What to work on: The lines to copy are those in the listing below that contain the word "highlightedAttributedTitle".

Records for this task:

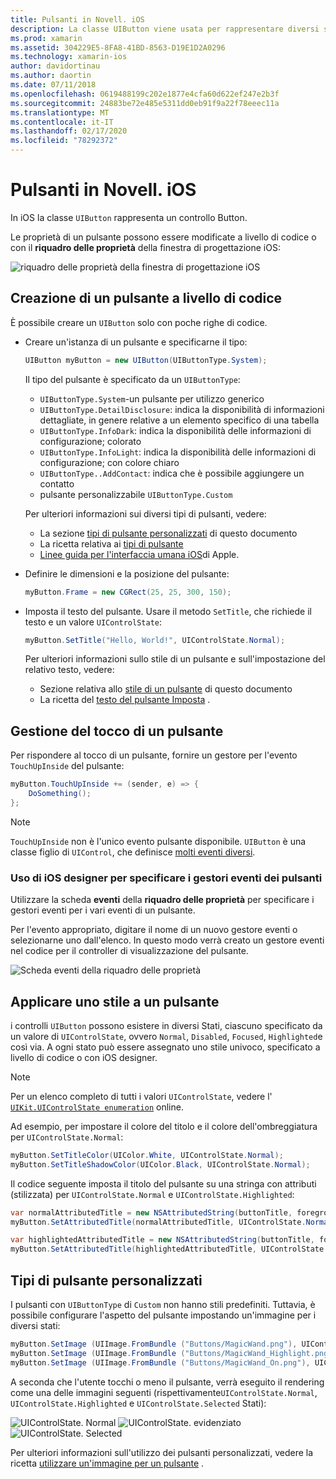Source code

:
 ```yaml
---
title: Pulsanti in Novell. iOS
description: La classe UIButton viene usata per rappresentare diversi stili di pulsante nelle schermate iOS. Questa guida presenta le diverse opzioni per l'uso dei pulsanti in iOS.
ms.prod: xamarin
ms.assetid: 304229E5-8FA8-41BD-8563-D19E1D2A0296
ms.technology: xamarin-ios
author: davidortinau
ms.author: daortin
ms.date: 07/11/2018
ms.openlocfilehash: 0619488199c202e1877e4cfa60d622ef247e2b3f
ms.sourcegitcommit: 24883be72e485e5311dd0eb91f9a22f78eeec11a
ms.translationtype: MT
ms.contentlocale: it-IT
ms.lasthandoff: 02/17/2020
ms.locfileid: "78292372"
---
```

# <a name="buttons-in-xamarinios"></a>Pulsanti in Novell. iOS

In iOS la classe `UIButton` rappresenta un controllo Button.

Le proprietà di un pulsante possono essere modificate a livello di codice o con il **riquadro delle proprietà** della finestra di progettazione iOS:

![riquadro delle proprietà della finestra di progettazione iOS](buttons-images/properties.png "riquadro delle proprietà della finestra di progettazione iOS")

## <a name="creating-a-button-programmatically"></a>Creazione di un pulsante a livello di codice

È possibile creare un `UIButton` solo con poche righe di codice.

- Creare un'istanza di un pulsante e specificarne il tipo:

  ```csharp
  UIButton myButton = new UIButton(UIButtonType.System);
  ```

  Il tipo del pulsante è specificato da un `UIButtonType`:

  - `UIButtonType.System`-un pulsante per utilizzo generico
  - `UIButtonType.DetailDisclosure`: indica la disponibilità di informazioni dettagliate, in genere relative a un elemento specifico di una tabella
  - `UIButtonType.InfoDark`: indica la disponibilità delle informazioni di configurazione; colorato
  - `UIButtonType.InfoLight`: indica la disponibilità delle informazioni di configurazione; con colore chiaro
  - `UIButtonType..AddContact`: indica che è possibile aggiungere un contatto
  - pulsante personalizzabile `UIButtonType.Custom`

  Per ulteriori informazioni sui diversi tipi di pulsanti, vedere:
  
  - La sezione [tipi di pulsante personalizzati](#custom-button-types) di questo documento
  - La ricetta relativa ai [tipi di pulsante](https://github.com/xamarin/recipes/tree/master/Recipes/ios/standard_controls/buttons/create_different_types_of_buttons)
  - [Linee guida per l'interfaccia umana iOS](https://developer.apple.com/design/human-interface-guidelines/ios/controls/buttons/)di Apple.

- Definire le dimensioni e la posizione del pulsante:

  ```csharp
  myButton.Frame = new CGRect(25, 25, 300, 150);
  ```

- Imposta il testo del pulsante. Usare il metodo `SetTitle`, che richiede il testo e un valore `UIControlState`:

  ```csharp
  myButton.SetTitle("Hello, World!", UIControlState.Normal);
  ```

  Per ulteriori informazioni sullo stile di un pulsante e sull'impostazione del relativo testo, vedere:

  - Sezione relativa allo [stile di un pulsante](#styling-a-button) di questo documento
  - La ricetta del [testo del pulsante Imposta](https://github.com/xamarin/recipes/tree/master/Recipes/ios/standard_controls/buttons/set_button_text) .

## <a name="handling-a-button-tap"></a>Gestione del tocco di un pulsante

Per rispondere al tocco di un pulsante, fornire un gestore per l'evento `TouchUpInside` del pulsante:

```csharp
myButton.TouchUpInside += (sender, e) => {
    DoSomething();
};
```

> [!NOTE]
> `TouchUpInside` non è l'unico evento pulsante disponibile. `UIButton` è una classe figlio di `UIControl`, che definisce [molti eventi diversi](xref:UIKit.UIControlEvent).

### <a name="using-the-ios-designer-to-specify-button-event-handlers"></a>Uso di iOS designer per specificare i gestori eventi dei pulsanti

Utilizzare la scheda **eventi** della **riquadro delle proprietà** per specificare i gestori eventi per i vari eventi di un pulsante.

Per l'evento appropriato, digitare il nome di un nuovo gestore eventi o selezionarne uno dall'elenco. In questo modo verrà creato un gestore eventi nel codice per il controller di visualizzazione del pulsante.

![Scheda eventi della riquadro delle proprietà](buttons-images/image1.png "Scheda eventi della riquadro delle proprietà")

## <a name="styling-a-button"></a>Applicare uno stile a un pulsante

i controlli `UIButton` possono esistere in diversi Stati, ciascuno specificato da un valore di `UIControlState`, ovvero `Normal`, `Disabled`, `Focused`, `Highlighted`e così via. A ogni stato può essere assegnato uno stile univoco, specificato a livello di codice o con iOS designer.

> [!NOTE]
> Per un elenco completo di tutti i valori `UIControlState`, vedere l' [`UIKit.UIControlState enumeration`](xref:UIKit.UIControlState)
> online.

Ad esempio, per impostare il colore del titolo e il colore dell'ombreggiatura per `UIControlState.Normal`:

```csharp
myButton.SetTitleColor(UIColor.White, UIControlState.Normal);
myButton.SetTitleShadowColor(UIColor.Black, UIControlState.Normal);
```

Il codice seguente imposta il titolo del pulsante su una stringa con attributi (stilizzata) per `UIControlState.Normal` e `UIControlState.Highlighted`:

```csharp
var normalAttributedTitle = new NSAttributedString(buttonTitle, foregroundColor: UIColor.Blue, strikethroughStyle: NSUnderlineStyle.Single);
myButton.SetAttributedTitle(normalAttributedTitle, UIControlState.Normal);

var highlightedAttributedTitle = new NSAttributedString(buttonTitle, foregroundColor: UIColor.Green, strikethroughStyle: NSUnderlineStyle.Thick);
myButton.SetAttributedTitle(highlightedAttributedTitle, UIControlState.Highlighted);
```

## <a name="custom-button-types"></a>Tipi di pulsante personalizzati

I pulsanti con `UIButtonType` di `Custom` non hanno stili predefiniti. Tuttavia, è possibile configurare l'aspetto del pulsante impostando un'immagine per i diversi stati:

```csharp
myButton.SetImage (UIImage.FromBundle ("Buttons/MagicWand.png"), UIControlState.Normal);
myButton.SetImage (UIImage.FromBundle ("Buttons/MagicWand_Highlight.png"), UIControlState.Highlighted);
myButton.SetImage (UIImage.FromBundle ("Buttons/MagicWand_On.png"), UIControlState.Selected);
```

A seconda che l'utente tocchi o meno il pulsante, verrà eseguito il rendering come una delle immagini seguenti (rispettivamente`UIControlState.Normal`, `UIControlState.Highlighted` e `UIControlState.Selected` Stati):

![UIControlState. Normal](buttons-images/image22.png "UIControlState. Normal")
![UIControlState. evidenziato](buttons-images/image23.png "UIControlState. evidenziato")
![UIControlState. Selected](buttons-images/image24.png "UIControlState. Selected")

Per ulteriori informazioni sull'utilizzo dei pulsanti personalizzati, vedere la ricetta [utilizzare un'immagine per un pulsante](https://github.com/xamarin/recipes/tree/master/Recipes/ios/standard_controls/buttons/use_an_image_for_a_button) .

Output below:
var highlightedAttributedTitle = new NSAttributedString(buttonTitle, foregroundColor: UIColor.Green, strikethroughStyle: NSUnderlineStyle.Thick);
myButton.SetAttributedTitle(highlightedAttributedTitle, UIControlState.Highlighted);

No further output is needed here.